Traditionally, biscuit recipes call for cutting cold butter into flour, similar to the technique used to make pie dough. The idea is that the butter remains in cold pockets throughout the dough; in the heat of the oven, the water in the butter evaporates as steam, leaving pockets of air behind that translate to flakes. Many biscuit recipes take this technique a step further and call for grating cold butter into the dough, so that the pieces of butter are smaller and more evenly distributed. But while testing that method, Sarah landed on one she liked even more: Grating the butter into long sheets on the slicer side of a box grater.
“The idea behind the longer, thinner slices was inspired by the fraisage technique used to make pie dough, where butter is coated in flour and then smeared and flattened in the dough,” explains Sarah. “Whereas smaller shreds of grated butter distribute evenly throughout the biscuit, the larger pieces of sliced butter remain in distinct pieces — these steam in the oven, contributing to a more pronounced layered effect.”
Beyond butter, biscuits typically call for some form of liquid dairy to add richness and bring the dough together. And Sarah tried them all, including the most common, buttermilk. Her favorite, by a mile, was sour cream. “Compared to buttermilk, sour cream is more flavorful, contains more fat, and contains less ‘free water,’ which meant that I could then add ice water to the dough to achieve the proper hydration,” she explains.

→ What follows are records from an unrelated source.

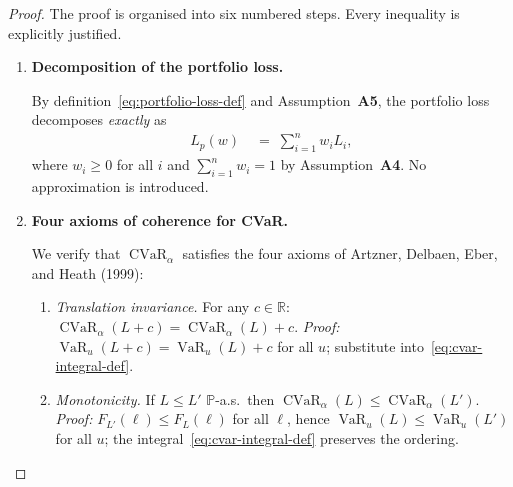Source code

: \documentclass[12pt,openany]{book}
\newcommand{\Prob}{\mathbb{P}}
\newcommand{\bfw}{\mathbf{w}}
\DeclareMathOperator{\CVaR}{CVaR}
\DeclareMathOperator{\VaR}{VaR}
\numberwithin{equation}{chapter}
\theoremstyle{plain}
\theoremstyle{definition}
\theoremstyle{remark}
\def\bfw{w}%
\begin{document}
\begin{proof}
The proof is organised into six numbered steps.  Every
inequality is explicitly justified.

\begin{enumerate}[label=\textbf{Step \arabic*.}, leftmargin=*,
                  widest=Step 6., itemsep=1ex]

  \item \textbf{Decomposition of the portfolio loss.}

        By definition~\eqref{eq:portfolio-loss-def} and
        Assumption~\textbf{A5}, the portfolio loss decomposes
        \emph{exactly} as
        \begin{align}
          L_p(\bfw)
          &\;=\; \sum_{i=1}^n w_i L_i,
          \label{eq:lp-decomp}
        \end{align}
        where $w_i \geq 0$ for all $i$ and $\sum_{i=1}^n w_i = 1$
        by Assumption~\textbf{A4}.  No approximation is introduced.

  \item \textbf{Four axioms of coherence for CVaR.}

        We verify that $\CVaR_\alpha$ satisfies the four axioms of
        Artzner, Delbaen, Eber, and Heath (1999):

        \begin{enumerate}[label=(\alph*), leftmargin=*]

          \item \emph{Translation invariance.}
                For any $c \in \mathbb{R}$:
                $\CVaR_\alpha(L + c) = \CVaR_\alpha(L) + c$.
                \textit{Proof:} $\VaR_u(L+c) = \VaR_u(L)+c$ for
                all $u$; substitute into~\eqref{eq:cvar-integral-def}.

          \item \emph{Monotonicity.}
                If $L \leq L'$ $\Prob$-a.s.\ then
                $\CVaR_\alpha(L) \leq \CVaR_\alpha(L')$.
                \textit{Proof:} $F_{L'}(\ell) \leq F_L(\ell)$ for
                all $\ell$, hence $\VaR_u(L) \leq \VaR_u(L')$ for
                all $u$; the integral~\eqref{eq:cvar-integral-def}
                preserves the ordering.


\end{enumerate}
\end{enumerate}
\end{proof}
\end{document}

That ice water is important: It regulates the temperature of the dough, plus it affords a lot of control when it comes to hydration. “I wanted to keep this recipe fairly low hydration — that's why the dough may seem uncomfortably dry and crumbly when you're rolling it out — because I knew a wetter, higher-hydration dough wouldn't have as distinct flaky layers, but would instead be softer and breadier.” With sour cream, Sarah was able to dial in the exact hydration for a dough that comes together and produces the most layers.
Since the goal of this recipe was to deliver biscuits with the maximum flakiness, Sarah leaned on a handy stacking technique sometimes used in pie crust or scones. To assemble the final biscuits, the dough is rolled thin, quartered, and stacked, creating even more layers and flakes; it’s like a rough form of lamination.
Good things take time, and that’s certainly the case with these biscuits. The recipe calls for not one but two separate chills: once after the butter has been mixed into the flour, and for a second time after the biscuits have been stacked and assembled. While you might be tempted to skip these chilling steps, Sarah stresses their importance. “As with almost all butter-dependent pastry recipes, the temperature of the fat is really important. If the butter gets too soft in the earliest steps, it's going to blend in with the flour into a sort of paste-y mixture, and you won't get as distinct layers in the final biscuits.”
She adds that it’s also important to freeze the shaped biscuits before baking to give the fat a chance to resolidify, which helps the biscuits stay upright in the oven and reduces the amount of butter leakage. “I also think that a frozen biscuit will steam and rise more dramatically in the oven than a chilled or room temperature biscuit. The exterior won't set as fast so the steam has more opportunity to encourage the layers to separate.”
Want to dive deeper into biscuits? Check out our podcast episode: History in the baking: talking biscuits with Deb Freeman
Cover photo by Patrick Marinello; food styling by Yekaterina Boytsova.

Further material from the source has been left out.